2. When assisting an older male client recovering from a stroke to ambulate with a cane, where should the nurse place the cane in relation to the client's body?
- A. In front of the body to lean on while stepping forward
- B. On the opposite side of the affected extremity
- C. Approximately one foot away from the body to stabilize balance
- D. On the same side as the affected extremity
Correct answer: B
Rationale: The correct answer is B: 'On the opposite side of the affected extremity.' Placing the cane on the opposite side of the affected extremity provides maximum support and stability during ambulation for a client recovering from a stroke. This positioning helps to offload weight from the affected side and improves balance. Choice A is incorrect because placing the cane in front of the body can lead to incorrect weight distribution and instability. Choice C is incorrect as placing the cane one foot away from the body may not provide adequate support and can compromise balance. Choice D is incorrect as placing the cane on the same side as the affected extremity does not offer the necessary balance and support needed for safe ambulation.
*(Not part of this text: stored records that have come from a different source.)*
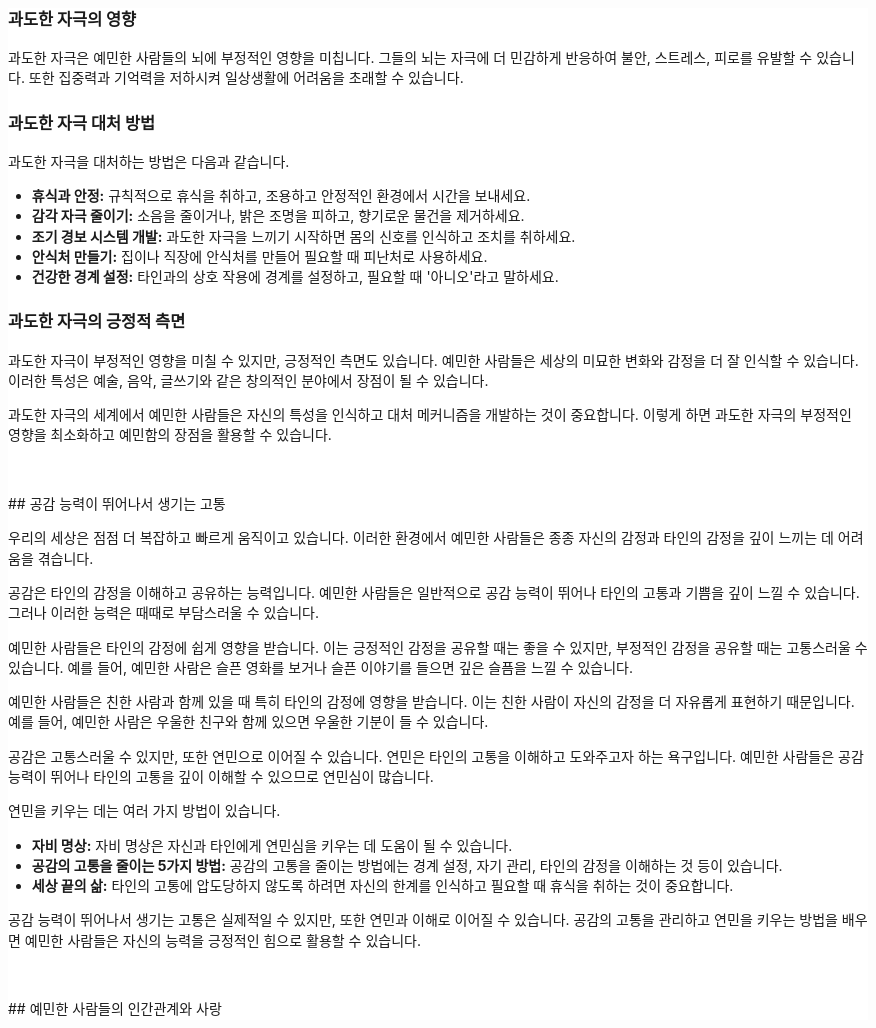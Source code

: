 ### 과도한 자극의 영향

과도한 자극은 예민한 사람들의 뇌에 부정적인 영향을 미칩니다. 그들의 뇌는 자극에 더 민감하게 반응하여 불안, 스트레스, 피로를 유발할 수 있습니다. 또한 집중력과 기억력을 저하시켜 일상생활에 어려움을 초래할 수 있습니다.

### 과도한 자극 대처 방법

과도한 자극을 대처하는 방법은 다음과 같습니다.

- **휴식과 안정:** 규칙적으로 휴식을 취하고, 조용하고 안정적인 환경에서 시간을 보내세요.
- **감각 자극 줄이기:** 소음을 줄이거나, 밝은 조명을 피하고, 향기로운 물건을 제거하세요.
- **조기 경보 시스템 개발:** 과도한 자극을 느끼기 시작하면 몸의 신호를 인식하고 조치를 취하세요.
- **안식처 만들기:** 집이나 직장에 안식처를 만들어 필요할 때 피난처로 사용하세요.
- **건강한 경계 설정:** 타인과의 상호 작용에 경계를 설정하고, 필요할 때 '아니오'라고 말하세요.

### 과도한 자극의 긍정적 측면

과도한 자극이 부정적인 영향을 미칠 수 있지만, 긍정적인 측면도 있습니다. 예민한 사람들은 세상의 미묘한 변화와 감정을 더 잘 인식할 수 있습니다. 이러한 특성은 예술, 음악, 글쓰기와 같은 창의적인 분야에서 장점이 될 수 있습니다.

과도한 자극의 세계에서 예민한 사람들은 자신의 특성을 인식하고 대처 메커니즘을 개발하는 것이 중요합니다. 이렇게 하면 과도한 자극의 부정적인 영향을 최소화하고 예민함의 장점을 활용할 수 있습니다.

<p>&nbsp;</p>
## 공감 능력이 뛰어나서 생기는 고통

우리의 세상은 점점 더 복잡하고 빠르게 움직이고 있습니다. 이러한 환경에서 예민한 사람들은 종종 자신의 감정과 타인의 감정을 깊이 느끼는 데 어려움을 겪습니다.



공감은 타인의 감정을 이해하고 공유하는 능력입니다. 예민한 사람들은 일반적으로 공감 능력이 뛰어나 타인의 고통과 기쁨을 깊이 느낄 수 있습니다. 그러나 이러한 능력은 때때로 부담스러울 수 있습니다.



예민한 사람들은 타인의 감정에 쉽게 영향을 받습니다. 이는 긍정적인 감정을 공유할 때는 좋을 수 있지만, 부정적인 감정을 공유할 때는 고통스러울 수 있습니다. 예를 들어, 예민한 사람은 슬픈 영화를 보거나 슬픈 이야기를 들으면 깊은 슬픔을 느낄 수 있습니다.



예민한 사람들은 친한 사람과 함께 있을 때 특히 타인의 감정에 영향을 받습니다. 이는 친한 사람이 자신의 감정을 더 자유롭게 표현하기 때문입니다. 예를 들어, 예민한 사람은 우울한 친구와 함께 있으면 우울한 기분이 들 수 있습니다.



공감은 고통스러울 수 있지만, 또한 연민으로 이어질 수 있습니다. 연민은 타인의 고통을 이해하고 도와주고자 하는 욕구입니다. 예민한 사람들은 공감 능력이 뛰어나 타인의 고통을 깊이 이해할 수 있으므로 연민심이 많습니다.



연민을 키우는 데는 여러 가지 방법이 있습니다.

* **자비 명상:** 자비 명상은 자신과 타인에게 연민심을 키우는 데 도움이 될 수 있습니다.
* **공감의 고통을 줄이는 5가지 방법:** 공감의 고통을 줄이는 방법에는 경계 설정, 자기 관리, 타인의 감정을 이해하는 것 등이 있습니다.
* **세상 끝의 삶:** 타인의 고통에 압도당하지 않도록 하려면 자신의 한계를 인식하고 필요할 때 휴식을 취하는 것이 중요합니다.

공감 능력이 뛰어나서 생기는 고통은 실제적일 수 있지만, 또한 연민과 이해로 이어질 수 있습니다. 공감의 고통을 관리하고 연민을 키우는 방법을 배우면 예민한 사람들은 자신의 능력을 긍정적인 힘으로 활용할 수 있습니다.

<p>&nbsp;</p>
## 예민한 사람들의 인간관계와 사랑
3. Which of the following is an appropriate intervention for a patient experiencing a hypertensive crisis?
- A. Placing the patient in a supine position
- B. Administering a beta-blocker intravenously
- C. Encouraging the patient to drink fluids
- D. Applying a cold compress to the forehead
Correct answer: B
Rationale: Administering a beta-blocker intravenously is the correct intervention for a patient experiencing a hypertensive crisis. Beta-blockers help quickly reduce blood pressure and prevent complications such as stroke or heart attack. Placing the patient in a supine position can worsen the condition by reducing venous return and increasing the workload of the heart. Encouraging the patient to drink fluids is not recommended as it can exacerbate hypertension by increasing fluid volume. Applying a cold compress to the forehead does not address the underlying cause of the hypertensive crisis and is unlikely to provide significant benefit.
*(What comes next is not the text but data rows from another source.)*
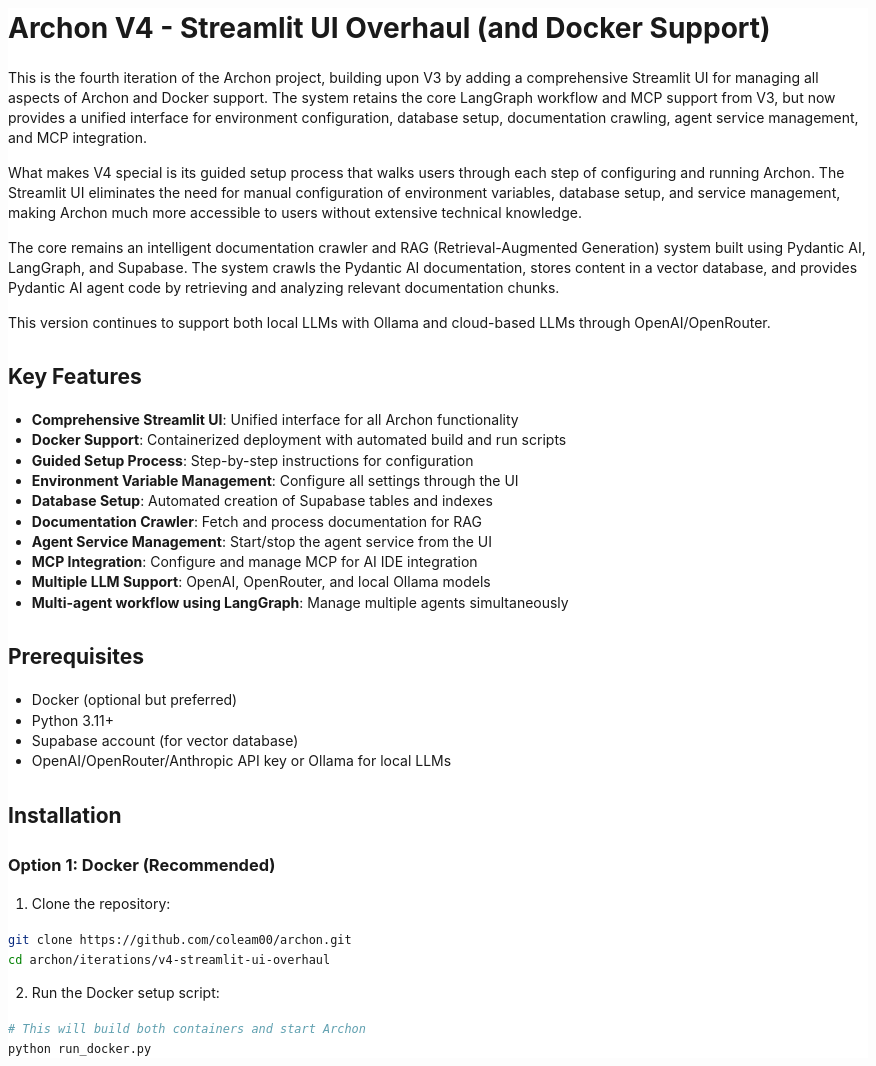 # Archon V4 - Streamlit UI Overhaul (and Docker Support)

This is the fourth iteration of the Archon project, building upon V3 by adding a comprehensive Streamlit UI for managing all aspects of Archon and Docker support. The system retains the core LangGraph workflow and MCP support from V3, but now provides a unified interface for environment configuration, database setup, documentation crawling, agent service management, and MCP integration.

What makes V4 special is its guided setup process that walks users through each step of configuring and running Archon. The Streamlit UI eliminates the need for manual configuration of environment variables, database setup, and service management, making Archon much more accessible to users without extensive technical knowledge.

The core remains an intelligent documentation crawler and RAG (Retrieval-Augmented Generation) system built using Pydantic AI, LangGraph, and Supabase. The system crawls the Pydantic AI documentation, stores content in a vector database, and provides Pydantic AI agent code by retrieving and analyzing relevant documentation chunks.

This version continues to support both local LLMs with Ollama and cloud-based LLMs through OpenAI/OpenRouter.

## Key Features

- **Comprehensive Streamlit UI**: Unified interface for all Archon functionality
- **Docker Support**: Containerized deployment with automated build and run scripts
- **Guided Setup Process**: Step-by-step instructions for configuration
- **Environment Variable Management**: Configure all settings through the UI
- **Database Setup**: Automated creation of Supabase tables and indexes
- **Documentation Crawler**: Fetch and process documentation for RAG
- **Agent Service Management**: Start/stop the agent service from the UI
- **MCP Integration**: Configure and manage MCP for AI IDE integration
- **Multiple LLM Support**: OpenAI, OpenRouter, and local Ollama models
- **Multi-agent workflow using LangGraph**: Manage multiple agents simultaneously

## Prerequisites
- Docker (optional but preferred)
- Python 3.11+
- Supabase account (for vector database)
- OpenAI/OpenRouter/Anthropic API key or Ollama for local LLMs

## Installation

### Option 1: Docker (Recommended)
1. Clone the repository:
```bash
git clone https://github.com/coleam00/archon.git
cd archon/iterations/v4-streamlit-ui-overhaul
```

2. Run the Docker setup script:
```bash
# This will build both containers and start Archon
python run_docker.py
```
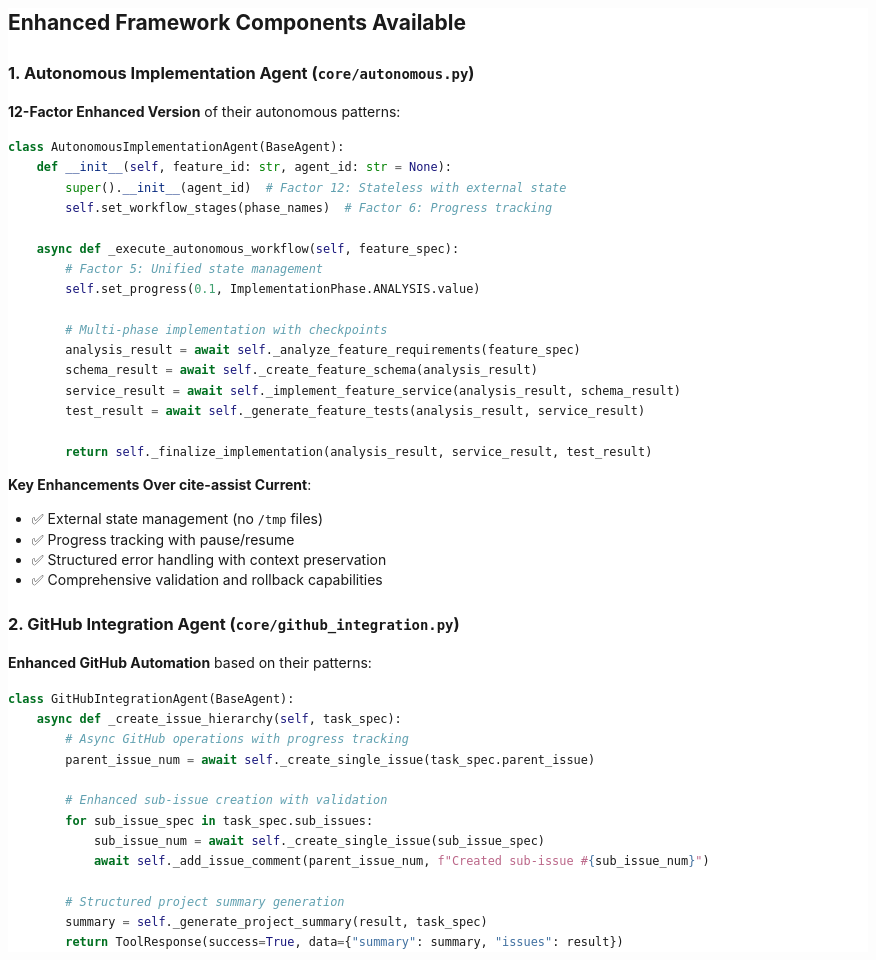 ## Enhanced Framework Components Available

### 1. **Autonomous Implementation Agent** (`core/autonomous.py`)

**12-Factor Enhanced Version** of their autonomous patterns:

```python
class AutonomousImplementationAgent(BaseAgent):
    def __init__(self, feature_id: str, agent_id: str = None):
        super().__init__(agent_id)  # Factor 12: Stateless with external state
        self.set_workflow_stages(phase_names)  # Factor 6: Progress tracking
        
    async def _execute_autonomous_workflow(self, feature_spec):
        # Factor 5: Unified state management
        self.set_progress(0.1, ImplementationPhase.ANALYSIS.value)
        
        # Multi-phase implementation with checkpoints
        analysis_result = await self._analyze_feature_requirements(feature_spec)
        schema_result = await self._create_feature_schema(analysis_result)
        service_result = await self._implement_feature_service(analysis_result, schema_result)
        test_result = await self._generate_feature_tests(analysis_result, service_result)
        
        return self._finalize_implementation(analysis_result, service_result, test_result)
```

**Key Enhancements Over cite-assist Current**:
- ✅ External state management (no `/tmp` files)
- ✅ Progress tracking with pause/resume
- ✅ Structured error handling with context preservation
- ✅ Comprehensive validation and rollback capabilities

### 2. **GitHub Integration Agent** (`core/github_integration.py`)

**Enhanced GitHub Automation** based on their patterns:

```python
class GitHubIntegrationAgent(BaseAgent):
    async def _create_issue_hierarchy(self, task_spec):
        # Async GitHub operations with progress tracking
        parent_issue_num = await self._create_single_issue(task_spec.parent_issue)
        
        # Enhanced sub-issue creation with validation
        for sub_issue_spec in task_spec.sub_issues:
            sub_issue_num = await self._create_single_issue(sub_issue_spec)
            await self._add_issue_comment(parent_issue_num, f"Created sub-issue #{sub_issue_num}")
        
        # Structured project summary generation
        summary = self._generate_project_summary(result, task_spec)
        return ToolResponse(success=True, data={"summary": summary, "issues": result})
```
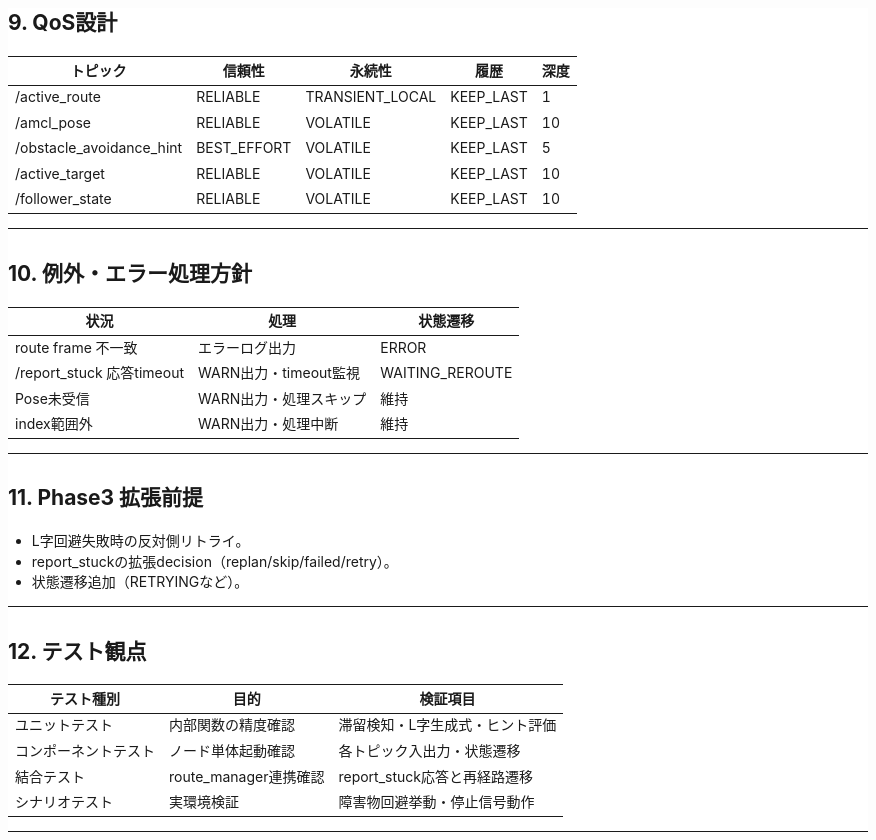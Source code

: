 
## 9. QoS設計

| トピック | 信頼性 | 永続性 | 履歴 | 深度 |
|-----------|----------|----------|--------|------|
| /active_route | RELIABLE | TRANSIENT_LOCAL | KEEP_LAST | 1 |
| /amcl_pose | RELIABLE | VOLATILE | KEEP_LAST | 10 |
| /obstacle_avoidance_hint | BEST_EFFORT | VOLATILE | KEEP_LAST | 5 |
| /active_target | RELIABLE | VOLATILE | KEEP_LAST | 10 |
| /follower_state | RELIABLE | VOLATILE | KEEP_LAST | 10 |

---

## 10. 例外・エラー処理方針

| 状況 | 処理 | 状態遷移 |
|------|------|----------|
| route frame 不一致 | エラーログ出力 | ERROR |
| /report_stuck 応答timeout | WARN出力・timeout監視 | WAITING_REROUTE |
| Pose未受信 | WARN出力・処理スキップ | 維持 |
| index範囲外 | WARN出力・処理中断 | 維持 |

---

## 11. Phase3 拡張前提

- L字回避失敗時の反対側リトライ。  
- report_stuckの拡張decision（replan/skip/failed/retry）。  
- 状態遷移追加（RETRYINGなど）。

---

## 12. テスト観点

| テスト種別 | 目的 | 検証項目 |
|-------------|------|----------|
| ユニットテスト | 内部関数の精度確認 | 滞留検知・L字生成式・ヒント評価 |
| コンポーネントテスト | ノード単体起動確認 | 各トピック入出力・状態遷移 |
| 結合テスト | route_manager連携確認 | report_stuck応答と再経路遷移 |
| シナリオテスト | 実環境検証 | 障害物回避挙動・停止信号動作 |

---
4. An adult client is undergoing weekly external radiation treatments for breast cancer. Upon arrival at the outpatient clinic for a scheduled treatment, the client reports increasing fatigue to the PN who is taking the client's vital signs. What action should the PN implement?
- A. Notify the healthcare provider or charge nurse immediately
- B. Offer to reschedule the treatment for the following week
- C. Plan to monitor the client's vital signs every 30 minutes
- D. Reinforce the need for extra rest periods and plenty of sleep
Correct answer: D
Rationale: When a client undergoing radiation therapy reports increasing fatigue, it is essential to address this common side effect. Educating the client on the importance of rest and sleep can help manage fatigue and promote recovery. Contacting the healthcare provider or charge nurse immediately may not be necessary unless fatigue is severe and other symptoms are present. Rescheduling the treatment or monitoring vital signs more frequently is not the priority in this situation.
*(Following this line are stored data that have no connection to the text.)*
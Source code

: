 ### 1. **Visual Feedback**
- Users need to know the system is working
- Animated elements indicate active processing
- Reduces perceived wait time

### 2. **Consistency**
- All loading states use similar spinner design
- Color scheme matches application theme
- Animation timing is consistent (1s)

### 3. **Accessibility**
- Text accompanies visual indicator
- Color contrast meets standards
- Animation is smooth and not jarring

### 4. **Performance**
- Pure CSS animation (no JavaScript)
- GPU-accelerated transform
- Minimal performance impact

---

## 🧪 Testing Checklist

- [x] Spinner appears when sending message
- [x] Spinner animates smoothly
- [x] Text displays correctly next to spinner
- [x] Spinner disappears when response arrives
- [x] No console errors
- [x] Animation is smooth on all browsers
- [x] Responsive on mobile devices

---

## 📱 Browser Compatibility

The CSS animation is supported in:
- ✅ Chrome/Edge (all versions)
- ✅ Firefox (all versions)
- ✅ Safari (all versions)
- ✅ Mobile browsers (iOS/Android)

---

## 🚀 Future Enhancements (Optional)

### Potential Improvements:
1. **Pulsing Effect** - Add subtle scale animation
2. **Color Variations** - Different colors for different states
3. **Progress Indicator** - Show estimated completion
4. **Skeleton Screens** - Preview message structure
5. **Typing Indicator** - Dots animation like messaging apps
5. What is the most appropriate nursing action when a patient on anticoagulant therapy develops sudden, severe back pain?
- A. Administer pain medication
- B. Apply a cold compress to the back
- C. Assess for signs of internal bleeding
- D. Reposition the patient for comfort
Correct answer: C
Rationale: When a patient on anticoagulant therapy experiences sudden, severe back pain, the priority nursing action is to assess for signs of internal bleeding. Severe back pain in this context could be indicative of internal bleeding, such as a retroperitoneal bleed, which is a critical condition requiring immediate attention. Administering pain medication or applying a cold compress may mask or delay the identification of a potentially life-threatening situation. Repositioning the patient for comfort is not the priority when internal bleeding needs to be ruled out.